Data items
=====

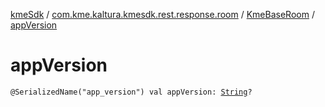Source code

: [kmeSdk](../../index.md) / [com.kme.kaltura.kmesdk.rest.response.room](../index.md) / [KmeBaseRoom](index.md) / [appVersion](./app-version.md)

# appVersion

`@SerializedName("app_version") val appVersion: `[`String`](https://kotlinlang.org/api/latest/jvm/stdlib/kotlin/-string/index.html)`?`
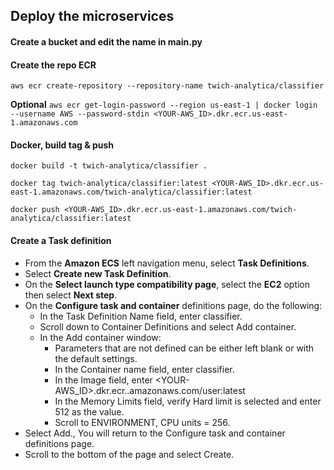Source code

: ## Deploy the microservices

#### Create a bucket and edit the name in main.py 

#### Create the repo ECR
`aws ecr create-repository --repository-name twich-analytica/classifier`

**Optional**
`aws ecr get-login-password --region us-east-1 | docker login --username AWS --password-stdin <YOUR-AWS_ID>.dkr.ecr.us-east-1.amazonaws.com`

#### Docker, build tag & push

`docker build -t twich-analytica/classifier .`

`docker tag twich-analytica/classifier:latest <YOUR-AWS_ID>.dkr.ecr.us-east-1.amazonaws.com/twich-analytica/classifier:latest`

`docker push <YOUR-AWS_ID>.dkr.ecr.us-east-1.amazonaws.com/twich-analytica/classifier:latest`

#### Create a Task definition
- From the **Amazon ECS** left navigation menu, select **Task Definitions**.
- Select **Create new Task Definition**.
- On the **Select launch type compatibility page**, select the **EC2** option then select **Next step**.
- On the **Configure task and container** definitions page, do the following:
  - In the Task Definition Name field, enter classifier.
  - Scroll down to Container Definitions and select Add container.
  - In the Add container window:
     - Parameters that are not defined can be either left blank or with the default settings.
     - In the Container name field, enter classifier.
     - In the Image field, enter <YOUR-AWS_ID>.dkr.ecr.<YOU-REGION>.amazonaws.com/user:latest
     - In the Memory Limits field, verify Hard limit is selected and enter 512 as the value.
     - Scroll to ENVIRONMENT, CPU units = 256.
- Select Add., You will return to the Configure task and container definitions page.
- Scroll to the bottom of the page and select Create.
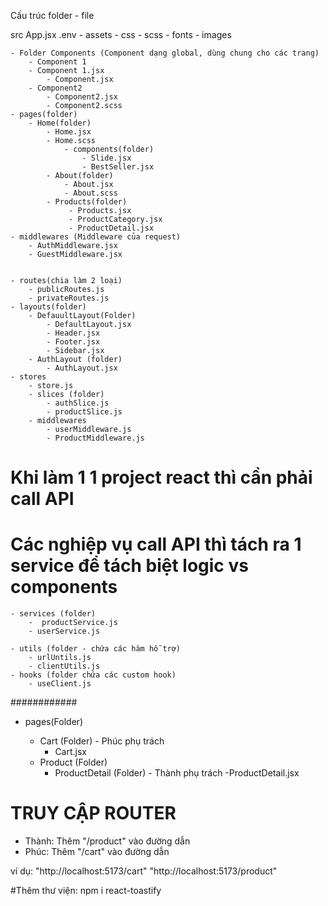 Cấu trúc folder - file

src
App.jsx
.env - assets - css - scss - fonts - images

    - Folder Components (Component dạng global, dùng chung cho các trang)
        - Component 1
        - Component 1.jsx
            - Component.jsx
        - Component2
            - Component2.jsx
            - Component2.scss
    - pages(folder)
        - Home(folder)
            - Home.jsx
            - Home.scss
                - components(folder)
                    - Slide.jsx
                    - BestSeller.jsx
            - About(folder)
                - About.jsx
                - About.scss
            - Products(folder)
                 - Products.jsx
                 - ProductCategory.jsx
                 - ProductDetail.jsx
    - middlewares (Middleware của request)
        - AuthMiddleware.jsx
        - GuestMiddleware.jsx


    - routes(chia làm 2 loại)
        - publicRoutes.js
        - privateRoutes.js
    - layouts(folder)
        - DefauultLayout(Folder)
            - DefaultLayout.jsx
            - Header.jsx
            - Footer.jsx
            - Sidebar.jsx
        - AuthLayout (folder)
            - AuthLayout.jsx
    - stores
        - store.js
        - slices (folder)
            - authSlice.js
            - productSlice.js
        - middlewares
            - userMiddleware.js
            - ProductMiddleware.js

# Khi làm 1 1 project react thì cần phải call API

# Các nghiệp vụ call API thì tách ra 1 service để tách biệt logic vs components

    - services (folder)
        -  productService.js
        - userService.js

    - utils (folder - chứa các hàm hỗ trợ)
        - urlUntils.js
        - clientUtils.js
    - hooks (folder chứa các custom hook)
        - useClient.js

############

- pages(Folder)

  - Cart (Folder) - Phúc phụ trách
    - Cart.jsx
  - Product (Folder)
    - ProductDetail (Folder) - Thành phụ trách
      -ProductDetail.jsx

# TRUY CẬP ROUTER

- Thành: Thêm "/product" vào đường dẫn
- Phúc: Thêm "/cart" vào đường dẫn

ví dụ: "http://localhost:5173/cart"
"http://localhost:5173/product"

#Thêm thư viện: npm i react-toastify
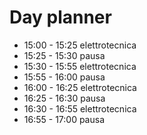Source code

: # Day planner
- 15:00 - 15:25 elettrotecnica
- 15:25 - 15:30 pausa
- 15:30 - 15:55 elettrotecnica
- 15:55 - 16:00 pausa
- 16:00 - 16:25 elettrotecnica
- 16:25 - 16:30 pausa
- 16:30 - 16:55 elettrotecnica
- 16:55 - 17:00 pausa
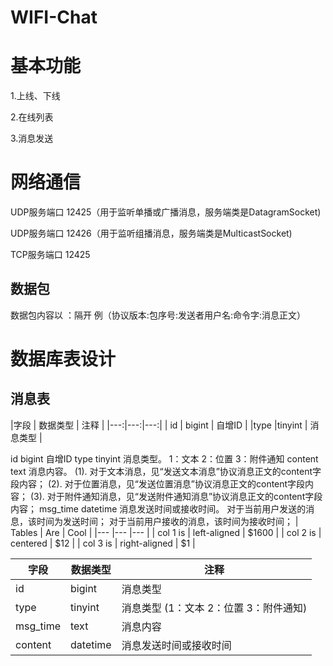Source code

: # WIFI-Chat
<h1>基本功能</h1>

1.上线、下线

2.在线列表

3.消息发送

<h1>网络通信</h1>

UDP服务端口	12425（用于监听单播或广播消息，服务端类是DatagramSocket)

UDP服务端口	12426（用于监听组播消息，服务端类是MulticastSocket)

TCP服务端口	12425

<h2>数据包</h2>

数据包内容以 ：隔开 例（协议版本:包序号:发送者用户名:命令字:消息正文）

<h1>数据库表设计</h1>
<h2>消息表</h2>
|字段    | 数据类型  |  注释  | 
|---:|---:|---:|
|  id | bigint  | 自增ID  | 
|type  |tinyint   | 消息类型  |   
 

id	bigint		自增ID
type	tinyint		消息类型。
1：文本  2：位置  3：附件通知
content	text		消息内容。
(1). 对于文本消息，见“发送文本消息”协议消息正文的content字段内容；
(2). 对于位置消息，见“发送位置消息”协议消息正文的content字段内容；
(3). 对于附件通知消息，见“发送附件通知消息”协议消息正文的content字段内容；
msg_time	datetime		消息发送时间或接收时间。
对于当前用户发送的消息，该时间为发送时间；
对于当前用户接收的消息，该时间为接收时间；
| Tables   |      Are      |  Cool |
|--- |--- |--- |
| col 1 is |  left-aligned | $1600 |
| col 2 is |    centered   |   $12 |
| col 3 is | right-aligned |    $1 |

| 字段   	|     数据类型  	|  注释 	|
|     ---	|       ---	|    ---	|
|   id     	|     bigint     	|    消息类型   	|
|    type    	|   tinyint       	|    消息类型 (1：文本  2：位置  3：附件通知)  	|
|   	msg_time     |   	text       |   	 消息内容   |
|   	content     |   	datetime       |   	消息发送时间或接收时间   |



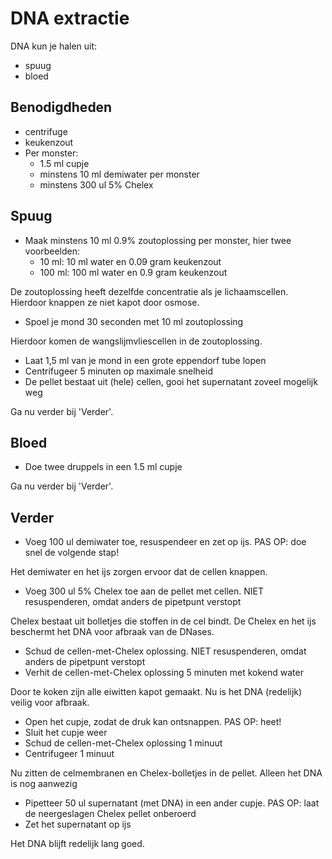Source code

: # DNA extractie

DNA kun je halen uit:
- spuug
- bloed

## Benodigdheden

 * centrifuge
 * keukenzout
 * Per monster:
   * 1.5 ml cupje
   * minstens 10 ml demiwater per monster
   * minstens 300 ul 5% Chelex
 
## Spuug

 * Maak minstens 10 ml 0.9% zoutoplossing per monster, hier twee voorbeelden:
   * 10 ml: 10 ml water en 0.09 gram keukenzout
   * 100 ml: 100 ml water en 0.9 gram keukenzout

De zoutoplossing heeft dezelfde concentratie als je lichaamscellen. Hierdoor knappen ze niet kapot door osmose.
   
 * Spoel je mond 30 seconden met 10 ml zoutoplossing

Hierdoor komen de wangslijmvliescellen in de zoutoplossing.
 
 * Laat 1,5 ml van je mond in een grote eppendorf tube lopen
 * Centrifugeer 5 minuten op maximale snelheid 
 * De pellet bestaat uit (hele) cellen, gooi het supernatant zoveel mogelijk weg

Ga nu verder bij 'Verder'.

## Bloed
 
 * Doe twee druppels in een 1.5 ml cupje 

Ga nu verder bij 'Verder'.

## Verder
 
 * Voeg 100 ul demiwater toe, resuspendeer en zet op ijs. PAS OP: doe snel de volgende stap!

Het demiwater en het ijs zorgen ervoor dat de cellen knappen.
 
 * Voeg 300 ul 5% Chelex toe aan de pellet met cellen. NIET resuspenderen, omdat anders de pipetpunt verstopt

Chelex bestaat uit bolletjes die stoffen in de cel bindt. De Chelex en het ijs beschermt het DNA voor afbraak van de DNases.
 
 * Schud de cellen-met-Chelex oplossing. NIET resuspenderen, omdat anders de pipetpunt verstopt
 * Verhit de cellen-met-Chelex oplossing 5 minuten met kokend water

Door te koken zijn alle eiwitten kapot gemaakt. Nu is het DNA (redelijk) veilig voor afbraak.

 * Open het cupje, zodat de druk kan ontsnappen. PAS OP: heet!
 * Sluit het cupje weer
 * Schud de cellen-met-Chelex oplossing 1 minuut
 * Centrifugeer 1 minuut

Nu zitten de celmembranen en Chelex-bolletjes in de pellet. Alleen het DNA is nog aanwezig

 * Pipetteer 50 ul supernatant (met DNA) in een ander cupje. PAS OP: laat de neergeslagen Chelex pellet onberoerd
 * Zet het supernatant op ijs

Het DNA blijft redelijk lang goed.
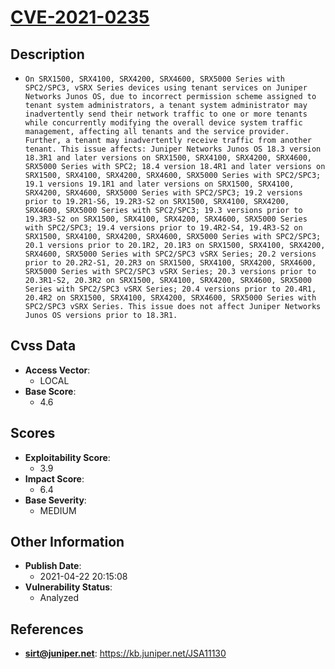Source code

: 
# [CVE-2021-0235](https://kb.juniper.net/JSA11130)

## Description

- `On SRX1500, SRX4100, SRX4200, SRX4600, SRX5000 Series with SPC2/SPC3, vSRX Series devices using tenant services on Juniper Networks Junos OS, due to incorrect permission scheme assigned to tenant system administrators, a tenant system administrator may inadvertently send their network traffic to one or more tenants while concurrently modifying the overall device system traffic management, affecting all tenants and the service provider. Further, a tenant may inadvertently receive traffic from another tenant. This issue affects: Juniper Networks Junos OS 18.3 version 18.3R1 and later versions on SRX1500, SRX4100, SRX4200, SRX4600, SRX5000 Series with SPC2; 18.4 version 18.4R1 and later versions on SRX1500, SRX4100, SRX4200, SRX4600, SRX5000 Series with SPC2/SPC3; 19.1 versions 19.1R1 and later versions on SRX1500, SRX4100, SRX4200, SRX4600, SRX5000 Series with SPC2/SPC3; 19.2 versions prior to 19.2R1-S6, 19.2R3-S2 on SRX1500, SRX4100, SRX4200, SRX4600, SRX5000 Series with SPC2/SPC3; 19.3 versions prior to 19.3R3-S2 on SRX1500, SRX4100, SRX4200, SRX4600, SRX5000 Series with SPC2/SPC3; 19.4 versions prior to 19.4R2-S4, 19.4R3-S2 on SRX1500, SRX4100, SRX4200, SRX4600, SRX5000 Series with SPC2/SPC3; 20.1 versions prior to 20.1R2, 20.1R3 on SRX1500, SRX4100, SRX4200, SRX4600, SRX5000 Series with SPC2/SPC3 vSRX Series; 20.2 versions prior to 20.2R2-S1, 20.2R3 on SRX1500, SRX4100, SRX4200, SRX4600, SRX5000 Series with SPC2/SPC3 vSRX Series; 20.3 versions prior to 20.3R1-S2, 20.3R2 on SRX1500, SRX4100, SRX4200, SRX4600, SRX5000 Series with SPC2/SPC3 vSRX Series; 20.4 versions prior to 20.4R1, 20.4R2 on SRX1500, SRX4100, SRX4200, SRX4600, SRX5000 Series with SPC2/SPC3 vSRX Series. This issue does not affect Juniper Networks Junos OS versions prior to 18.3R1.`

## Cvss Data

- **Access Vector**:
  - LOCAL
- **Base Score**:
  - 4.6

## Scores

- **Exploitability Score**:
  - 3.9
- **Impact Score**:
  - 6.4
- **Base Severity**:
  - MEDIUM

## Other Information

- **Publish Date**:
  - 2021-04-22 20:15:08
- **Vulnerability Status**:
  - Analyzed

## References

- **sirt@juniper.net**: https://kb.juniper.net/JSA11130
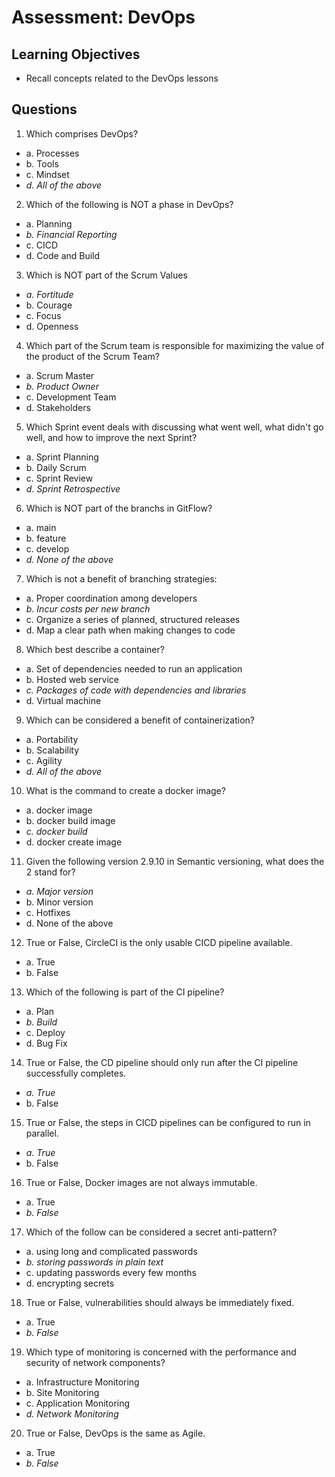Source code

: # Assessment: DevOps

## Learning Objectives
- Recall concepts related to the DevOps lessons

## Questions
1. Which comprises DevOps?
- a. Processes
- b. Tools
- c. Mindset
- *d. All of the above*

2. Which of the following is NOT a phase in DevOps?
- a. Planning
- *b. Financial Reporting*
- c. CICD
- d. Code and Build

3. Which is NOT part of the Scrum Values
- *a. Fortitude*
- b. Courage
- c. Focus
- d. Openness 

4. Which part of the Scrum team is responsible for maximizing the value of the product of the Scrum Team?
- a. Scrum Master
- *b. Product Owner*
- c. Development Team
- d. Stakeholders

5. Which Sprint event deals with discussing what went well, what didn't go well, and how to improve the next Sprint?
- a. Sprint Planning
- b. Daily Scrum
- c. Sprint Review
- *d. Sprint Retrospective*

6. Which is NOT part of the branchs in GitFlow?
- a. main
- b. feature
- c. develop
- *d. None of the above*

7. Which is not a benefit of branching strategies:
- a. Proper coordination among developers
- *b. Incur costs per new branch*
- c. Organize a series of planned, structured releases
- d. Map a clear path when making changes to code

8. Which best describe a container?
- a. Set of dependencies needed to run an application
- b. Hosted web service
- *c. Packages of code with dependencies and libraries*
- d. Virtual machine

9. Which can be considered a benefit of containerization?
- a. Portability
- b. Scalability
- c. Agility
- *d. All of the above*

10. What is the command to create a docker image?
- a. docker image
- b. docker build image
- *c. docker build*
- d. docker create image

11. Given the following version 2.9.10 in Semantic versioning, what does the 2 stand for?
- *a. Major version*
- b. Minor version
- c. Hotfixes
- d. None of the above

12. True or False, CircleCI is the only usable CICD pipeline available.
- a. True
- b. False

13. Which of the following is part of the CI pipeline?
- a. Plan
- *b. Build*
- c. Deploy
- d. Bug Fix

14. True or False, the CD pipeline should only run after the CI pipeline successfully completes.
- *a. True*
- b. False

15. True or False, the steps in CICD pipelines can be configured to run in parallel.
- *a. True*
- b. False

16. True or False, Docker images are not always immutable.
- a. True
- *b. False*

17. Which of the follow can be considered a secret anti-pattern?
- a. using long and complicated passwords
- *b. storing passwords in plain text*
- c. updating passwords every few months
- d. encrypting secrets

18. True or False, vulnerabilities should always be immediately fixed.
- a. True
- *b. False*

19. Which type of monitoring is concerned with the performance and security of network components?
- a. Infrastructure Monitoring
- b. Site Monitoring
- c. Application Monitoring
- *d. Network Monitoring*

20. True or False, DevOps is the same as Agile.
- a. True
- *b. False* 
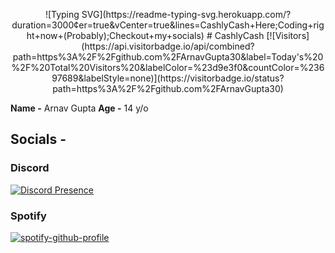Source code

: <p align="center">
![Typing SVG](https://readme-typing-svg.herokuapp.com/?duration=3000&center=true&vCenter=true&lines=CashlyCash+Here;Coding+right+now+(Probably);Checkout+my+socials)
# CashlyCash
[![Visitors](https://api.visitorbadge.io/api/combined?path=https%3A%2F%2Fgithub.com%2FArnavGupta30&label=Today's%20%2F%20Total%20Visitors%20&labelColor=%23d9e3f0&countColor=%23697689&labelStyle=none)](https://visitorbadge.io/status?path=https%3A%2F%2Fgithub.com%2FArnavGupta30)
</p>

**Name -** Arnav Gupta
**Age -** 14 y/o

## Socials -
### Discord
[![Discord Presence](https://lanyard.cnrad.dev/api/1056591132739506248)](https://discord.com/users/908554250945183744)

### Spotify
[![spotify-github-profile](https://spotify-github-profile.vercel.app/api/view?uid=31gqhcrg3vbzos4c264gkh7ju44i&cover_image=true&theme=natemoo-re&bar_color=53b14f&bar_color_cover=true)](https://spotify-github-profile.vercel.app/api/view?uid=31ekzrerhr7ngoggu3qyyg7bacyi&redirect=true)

=====

WHAT IS REQUIRED: Wherever "above" appears in a line of the entries, copy that line.

RESULT:
- *d. All of the above*
- *d. None of the above*
- *d. All of the above*
- d. None of the above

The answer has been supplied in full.